[Rendered images with source text]

-- Opening Marker --

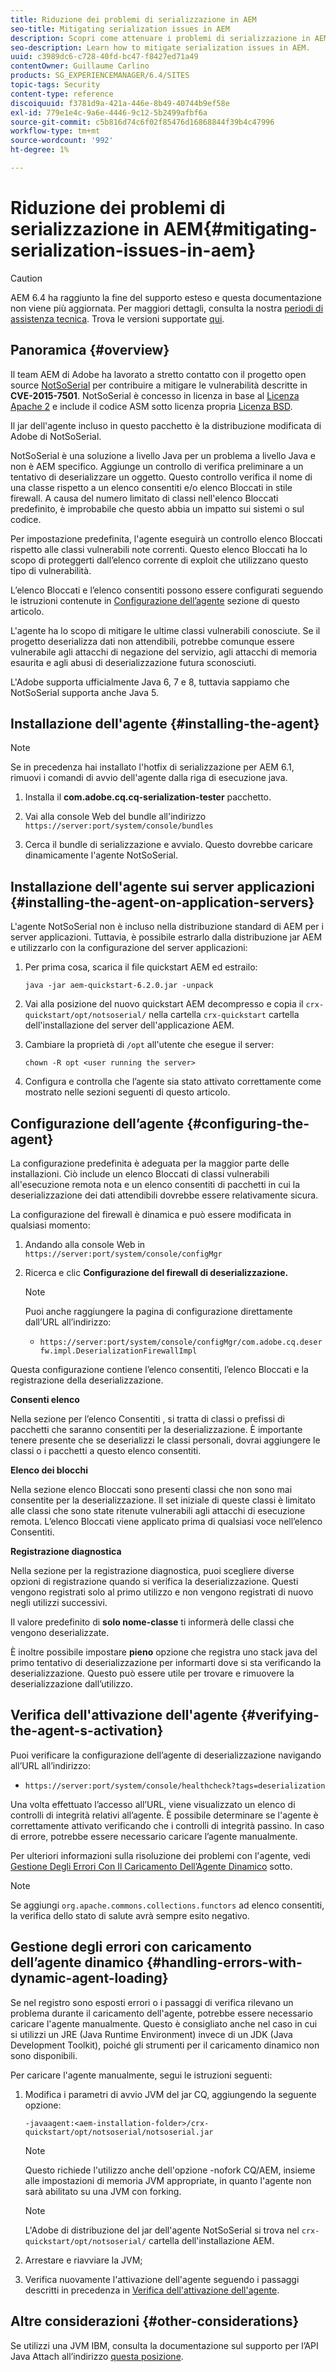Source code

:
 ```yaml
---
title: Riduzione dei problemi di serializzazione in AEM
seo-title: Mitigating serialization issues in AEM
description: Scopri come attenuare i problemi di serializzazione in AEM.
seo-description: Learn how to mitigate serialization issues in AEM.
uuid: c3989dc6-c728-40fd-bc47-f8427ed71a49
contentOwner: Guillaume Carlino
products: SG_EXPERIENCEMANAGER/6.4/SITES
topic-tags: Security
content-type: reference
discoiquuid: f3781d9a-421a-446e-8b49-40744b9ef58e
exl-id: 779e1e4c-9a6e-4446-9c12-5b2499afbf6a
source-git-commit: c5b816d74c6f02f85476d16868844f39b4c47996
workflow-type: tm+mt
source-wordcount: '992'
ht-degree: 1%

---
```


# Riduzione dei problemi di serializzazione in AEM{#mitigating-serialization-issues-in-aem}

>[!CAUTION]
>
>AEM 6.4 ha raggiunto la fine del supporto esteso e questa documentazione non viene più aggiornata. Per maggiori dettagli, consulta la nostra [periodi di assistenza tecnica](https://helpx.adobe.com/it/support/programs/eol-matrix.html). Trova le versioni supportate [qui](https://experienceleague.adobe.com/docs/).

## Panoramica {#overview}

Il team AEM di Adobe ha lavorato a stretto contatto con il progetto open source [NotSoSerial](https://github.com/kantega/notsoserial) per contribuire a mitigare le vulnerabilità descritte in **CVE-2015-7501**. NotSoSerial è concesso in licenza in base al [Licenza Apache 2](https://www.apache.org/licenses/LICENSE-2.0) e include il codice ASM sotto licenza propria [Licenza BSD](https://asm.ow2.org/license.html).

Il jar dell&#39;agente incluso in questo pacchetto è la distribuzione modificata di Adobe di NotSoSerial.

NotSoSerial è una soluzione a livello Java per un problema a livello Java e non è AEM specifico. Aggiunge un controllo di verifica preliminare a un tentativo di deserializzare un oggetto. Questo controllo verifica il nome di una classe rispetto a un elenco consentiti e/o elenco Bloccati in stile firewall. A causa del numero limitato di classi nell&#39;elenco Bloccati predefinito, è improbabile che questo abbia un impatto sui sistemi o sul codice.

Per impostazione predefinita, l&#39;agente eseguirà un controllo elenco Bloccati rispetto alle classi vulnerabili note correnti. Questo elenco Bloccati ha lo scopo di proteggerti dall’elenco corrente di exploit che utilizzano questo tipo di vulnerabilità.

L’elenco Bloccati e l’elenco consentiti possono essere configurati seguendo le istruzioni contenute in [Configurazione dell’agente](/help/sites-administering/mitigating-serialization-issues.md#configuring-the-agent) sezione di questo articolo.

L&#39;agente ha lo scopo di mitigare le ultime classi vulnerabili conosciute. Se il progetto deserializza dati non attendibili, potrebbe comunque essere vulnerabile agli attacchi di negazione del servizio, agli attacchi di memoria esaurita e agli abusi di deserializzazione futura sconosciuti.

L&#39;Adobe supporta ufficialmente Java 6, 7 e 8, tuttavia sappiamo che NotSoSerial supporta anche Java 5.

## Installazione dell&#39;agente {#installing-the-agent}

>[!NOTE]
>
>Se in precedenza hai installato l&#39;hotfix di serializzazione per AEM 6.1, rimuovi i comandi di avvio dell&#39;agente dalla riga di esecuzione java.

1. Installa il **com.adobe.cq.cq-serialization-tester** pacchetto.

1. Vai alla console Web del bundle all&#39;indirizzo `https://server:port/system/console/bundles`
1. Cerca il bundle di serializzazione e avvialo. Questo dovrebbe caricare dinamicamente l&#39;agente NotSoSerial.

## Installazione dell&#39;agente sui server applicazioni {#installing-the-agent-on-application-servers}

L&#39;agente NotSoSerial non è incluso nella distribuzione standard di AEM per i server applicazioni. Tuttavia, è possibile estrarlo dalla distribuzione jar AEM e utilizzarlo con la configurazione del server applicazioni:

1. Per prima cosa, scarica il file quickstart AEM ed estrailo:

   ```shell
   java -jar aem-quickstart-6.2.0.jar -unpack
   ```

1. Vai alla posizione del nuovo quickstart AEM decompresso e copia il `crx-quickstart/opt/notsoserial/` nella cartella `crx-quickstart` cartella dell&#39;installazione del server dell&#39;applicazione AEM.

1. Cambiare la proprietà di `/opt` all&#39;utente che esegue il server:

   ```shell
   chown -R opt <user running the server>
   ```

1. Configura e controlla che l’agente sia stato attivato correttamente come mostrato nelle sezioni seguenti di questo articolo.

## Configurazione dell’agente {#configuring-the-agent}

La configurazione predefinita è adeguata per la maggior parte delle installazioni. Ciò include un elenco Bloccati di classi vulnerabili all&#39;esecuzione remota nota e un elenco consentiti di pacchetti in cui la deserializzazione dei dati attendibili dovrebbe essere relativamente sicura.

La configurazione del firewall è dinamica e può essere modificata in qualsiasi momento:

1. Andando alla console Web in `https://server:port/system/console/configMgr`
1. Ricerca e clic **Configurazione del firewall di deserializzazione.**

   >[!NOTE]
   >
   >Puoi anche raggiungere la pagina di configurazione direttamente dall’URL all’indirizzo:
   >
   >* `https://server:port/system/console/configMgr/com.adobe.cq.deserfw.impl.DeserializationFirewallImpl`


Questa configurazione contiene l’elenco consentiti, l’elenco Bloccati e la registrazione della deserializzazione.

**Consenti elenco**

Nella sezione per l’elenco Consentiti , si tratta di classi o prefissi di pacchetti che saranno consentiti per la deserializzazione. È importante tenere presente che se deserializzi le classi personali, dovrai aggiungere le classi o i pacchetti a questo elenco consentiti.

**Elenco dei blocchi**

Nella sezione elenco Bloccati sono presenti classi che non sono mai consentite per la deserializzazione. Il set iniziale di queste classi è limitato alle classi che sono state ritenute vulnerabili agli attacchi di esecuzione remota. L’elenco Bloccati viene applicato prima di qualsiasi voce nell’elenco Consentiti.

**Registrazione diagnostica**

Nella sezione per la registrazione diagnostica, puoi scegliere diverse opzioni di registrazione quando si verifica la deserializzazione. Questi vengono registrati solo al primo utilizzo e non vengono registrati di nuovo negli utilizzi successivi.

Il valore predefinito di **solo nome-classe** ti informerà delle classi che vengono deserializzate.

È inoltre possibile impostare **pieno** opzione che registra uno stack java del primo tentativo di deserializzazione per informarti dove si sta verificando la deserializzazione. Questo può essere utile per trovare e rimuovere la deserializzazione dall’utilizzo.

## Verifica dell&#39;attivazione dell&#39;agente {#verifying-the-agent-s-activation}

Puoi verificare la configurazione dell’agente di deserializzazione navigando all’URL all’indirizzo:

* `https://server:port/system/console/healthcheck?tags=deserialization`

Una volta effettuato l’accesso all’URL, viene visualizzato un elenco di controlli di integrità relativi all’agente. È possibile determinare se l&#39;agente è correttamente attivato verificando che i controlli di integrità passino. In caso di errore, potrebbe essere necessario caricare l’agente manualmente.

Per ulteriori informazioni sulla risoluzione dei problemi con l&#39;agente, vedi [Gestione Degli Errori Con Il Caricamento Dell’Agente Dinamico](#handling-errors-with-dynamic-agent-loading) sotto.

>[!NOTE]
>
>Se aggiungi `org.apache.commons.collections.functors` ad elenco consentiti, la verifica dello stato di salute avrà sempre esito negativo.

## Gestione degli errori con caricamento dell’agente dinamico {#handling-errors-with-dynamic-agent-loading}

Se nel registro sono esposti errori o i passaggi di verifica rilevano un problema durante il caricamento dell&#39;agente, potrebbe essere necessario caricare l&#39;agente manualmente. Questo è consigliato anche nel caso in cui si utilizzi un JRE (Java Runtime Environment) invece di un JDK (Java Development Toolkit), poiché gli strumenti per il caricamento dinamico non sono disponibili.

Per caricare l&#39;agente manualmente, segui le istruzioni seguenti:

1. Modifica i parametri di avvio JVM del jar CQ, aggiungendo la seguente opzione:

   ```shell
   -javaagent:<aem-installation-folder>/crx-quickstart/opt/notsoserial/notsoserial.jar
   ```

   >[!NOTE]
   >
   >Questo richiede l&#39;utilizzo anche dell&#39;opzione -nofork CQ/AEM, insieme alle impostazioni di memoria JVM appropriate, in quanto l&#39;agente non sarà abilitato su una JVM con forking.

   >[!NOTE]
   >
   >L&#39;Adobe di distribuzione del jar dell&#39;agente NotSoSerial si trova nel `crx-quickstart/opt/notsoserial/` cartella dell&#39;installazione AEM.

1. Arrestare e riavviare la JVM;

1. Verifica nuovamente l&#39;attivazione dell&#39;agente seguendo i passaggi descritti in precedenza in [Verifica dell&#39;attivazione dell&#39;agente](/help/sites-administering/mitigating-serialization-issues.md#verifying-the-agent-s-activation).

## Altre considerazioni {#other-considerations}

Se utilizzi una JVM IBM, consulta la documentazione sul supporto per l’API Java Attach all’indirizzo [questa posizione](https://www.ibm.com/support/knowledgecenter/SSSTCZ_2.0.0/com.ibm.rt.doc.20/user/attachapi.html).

-- Closing Marker --
-- Opening Marker --

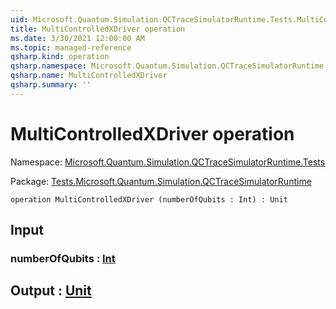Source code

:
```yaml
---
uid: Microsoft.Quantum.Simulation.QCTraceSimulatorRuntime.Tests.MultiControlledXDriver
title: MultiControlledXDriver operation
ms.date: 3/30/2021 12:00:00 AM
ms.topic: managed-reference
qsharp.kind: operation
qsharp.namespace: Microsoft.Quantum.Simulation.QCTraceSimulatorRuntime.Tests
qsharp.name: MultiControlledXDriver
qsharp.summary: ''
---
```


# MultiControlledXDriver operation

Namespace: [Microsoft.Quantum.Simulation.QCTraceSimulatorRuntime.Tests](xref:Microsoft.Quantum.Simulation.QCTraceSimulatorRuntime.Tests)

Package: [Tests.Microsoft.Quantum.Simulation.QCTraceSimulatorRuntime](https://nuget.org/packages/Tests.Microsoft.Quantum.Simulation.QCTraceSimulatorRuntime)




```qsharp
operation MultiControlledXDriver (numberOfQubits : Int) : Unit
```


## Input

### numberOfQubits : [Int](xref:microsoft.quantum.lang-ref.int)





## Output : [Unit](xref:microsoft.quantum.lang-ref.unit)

-- Closing Marker --
-- Opening Marker --

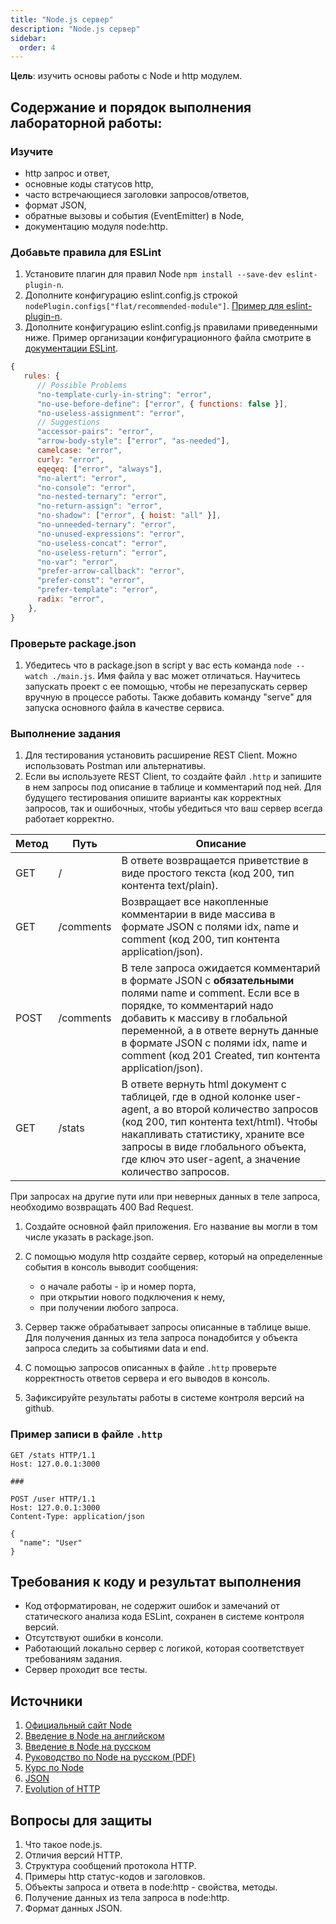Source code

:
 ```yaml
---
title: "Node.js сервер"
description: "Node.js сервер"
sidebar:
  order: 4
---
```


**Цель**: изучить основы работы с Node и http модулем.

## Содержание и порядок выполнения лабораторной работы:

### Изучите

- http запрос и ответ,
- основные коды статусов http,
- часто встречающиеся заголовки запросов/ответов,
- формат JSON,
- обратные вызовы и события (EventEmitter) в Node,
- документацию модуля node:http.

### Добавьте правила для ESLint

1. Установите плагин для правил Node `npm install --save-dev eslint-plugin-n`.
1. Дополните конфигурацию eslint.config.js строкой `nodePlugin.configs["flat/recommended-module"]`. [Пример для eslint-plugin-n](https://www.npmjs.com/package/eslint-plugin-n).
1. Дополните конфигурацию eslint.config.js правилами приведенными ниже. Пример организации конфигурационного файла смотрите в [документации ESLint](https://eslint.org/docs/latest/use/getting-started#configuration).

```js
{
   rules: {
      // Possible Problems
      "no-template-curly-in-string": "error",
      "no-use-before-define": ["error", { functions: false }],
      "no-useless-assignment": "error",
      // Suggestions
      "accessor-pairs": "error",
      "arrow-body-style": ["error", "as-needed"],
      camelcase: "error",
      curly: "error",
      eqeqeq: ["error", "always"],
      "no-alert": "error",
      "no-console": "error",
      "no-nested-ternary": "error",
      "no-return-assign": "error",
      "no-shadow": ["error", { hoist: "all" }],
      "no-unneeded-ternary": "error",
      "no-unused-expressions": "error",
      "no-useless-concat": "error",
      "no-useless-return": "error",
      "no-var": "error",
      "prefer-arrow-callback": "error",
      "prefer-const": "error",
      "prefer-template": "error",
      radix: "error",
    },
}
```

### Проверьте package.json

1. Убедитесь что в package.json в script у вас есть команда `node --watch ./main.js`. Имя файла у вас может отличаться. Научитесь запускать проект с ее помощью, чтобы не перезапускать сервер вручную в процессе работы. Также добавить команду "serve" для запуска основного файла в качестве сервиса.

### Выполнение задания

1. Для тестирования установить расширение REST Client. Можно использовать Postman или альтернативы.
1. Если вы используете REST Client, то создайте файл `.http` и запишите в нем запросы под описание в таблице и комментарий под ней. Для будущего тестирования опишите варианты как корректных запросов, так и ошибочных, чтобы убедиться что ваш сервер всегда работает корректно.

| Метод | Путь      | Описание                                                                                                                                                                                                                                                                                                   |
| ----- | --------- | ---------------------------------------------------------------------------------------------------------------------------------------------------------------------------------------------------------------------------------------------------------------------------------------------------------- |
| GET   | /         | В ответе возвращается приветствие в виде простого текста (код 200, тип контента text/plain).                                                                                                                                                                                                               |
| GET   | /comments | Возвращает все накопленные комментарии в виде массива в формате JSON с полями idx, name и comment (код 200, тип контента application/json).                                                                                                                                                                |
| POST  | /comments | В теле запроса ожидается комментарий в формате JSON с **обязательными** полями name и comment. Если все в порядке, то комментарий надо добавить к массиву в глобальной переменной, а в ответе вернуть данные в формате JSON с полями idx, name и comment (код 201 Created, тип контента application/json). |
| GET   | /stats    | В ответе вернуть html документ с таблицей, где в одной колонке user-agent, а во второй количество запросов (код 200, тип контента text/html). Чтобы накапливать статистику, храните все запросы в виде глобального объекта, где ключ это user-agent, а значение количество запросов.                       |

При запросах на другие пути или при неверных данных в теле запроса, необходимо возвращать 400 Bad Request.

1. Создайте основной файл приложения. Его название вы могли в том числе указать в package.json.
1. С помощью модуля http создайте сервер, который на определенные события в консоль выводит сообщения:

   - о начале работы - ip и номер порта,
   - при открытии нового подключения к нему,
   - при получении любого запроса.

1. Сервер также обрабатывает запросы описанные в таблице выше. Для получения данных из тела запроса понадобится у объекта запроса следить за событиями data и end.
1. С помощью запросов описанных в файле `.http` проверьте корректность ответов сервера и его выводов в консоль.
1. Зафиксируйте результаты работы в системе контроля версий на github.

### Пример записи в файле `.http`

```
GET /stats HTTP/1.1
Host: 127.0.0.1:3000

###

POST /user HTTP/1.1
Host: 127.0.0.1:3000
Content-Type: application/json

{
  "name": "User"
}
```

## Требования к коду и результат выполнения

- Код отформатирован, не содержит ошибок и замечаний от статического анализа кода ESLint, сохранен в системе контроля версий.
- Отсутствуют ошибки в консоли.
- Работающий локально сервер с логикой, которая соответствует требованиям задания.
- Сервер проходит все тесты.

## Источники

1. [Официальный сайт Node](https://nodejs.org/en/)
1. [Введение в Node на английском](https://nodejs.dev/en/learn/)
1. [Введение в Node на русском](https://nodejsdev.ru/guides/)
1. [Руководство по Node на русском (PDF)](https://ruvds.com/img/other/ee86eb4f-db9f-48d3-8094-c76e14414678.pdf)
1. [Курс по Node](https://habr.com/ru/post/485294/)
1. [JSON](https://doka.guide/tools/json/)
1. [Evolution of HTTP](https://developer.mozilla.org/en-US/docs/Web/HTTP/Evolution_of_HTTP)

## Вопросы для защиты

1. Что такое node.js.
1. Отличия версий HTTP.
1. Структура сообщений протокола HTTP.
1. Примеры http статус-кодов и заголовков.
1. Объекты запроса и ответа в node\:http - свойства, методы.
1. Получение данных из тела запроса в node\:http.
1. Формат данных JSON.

-- Closing Marker --

AIM OF THE EXERCISE: Where a line of the records holds the word "bundle", copy that line.

WRITTEN REPLY:
1. Vai alla console Web del bundle all&#39;indirizzo `https://server:port/system/console/bundles`
1. Cerca il bundle di serializzazione e avvialo. Questo dovrebbe caricare dinamicamente l&#39;agente NotSoSerial.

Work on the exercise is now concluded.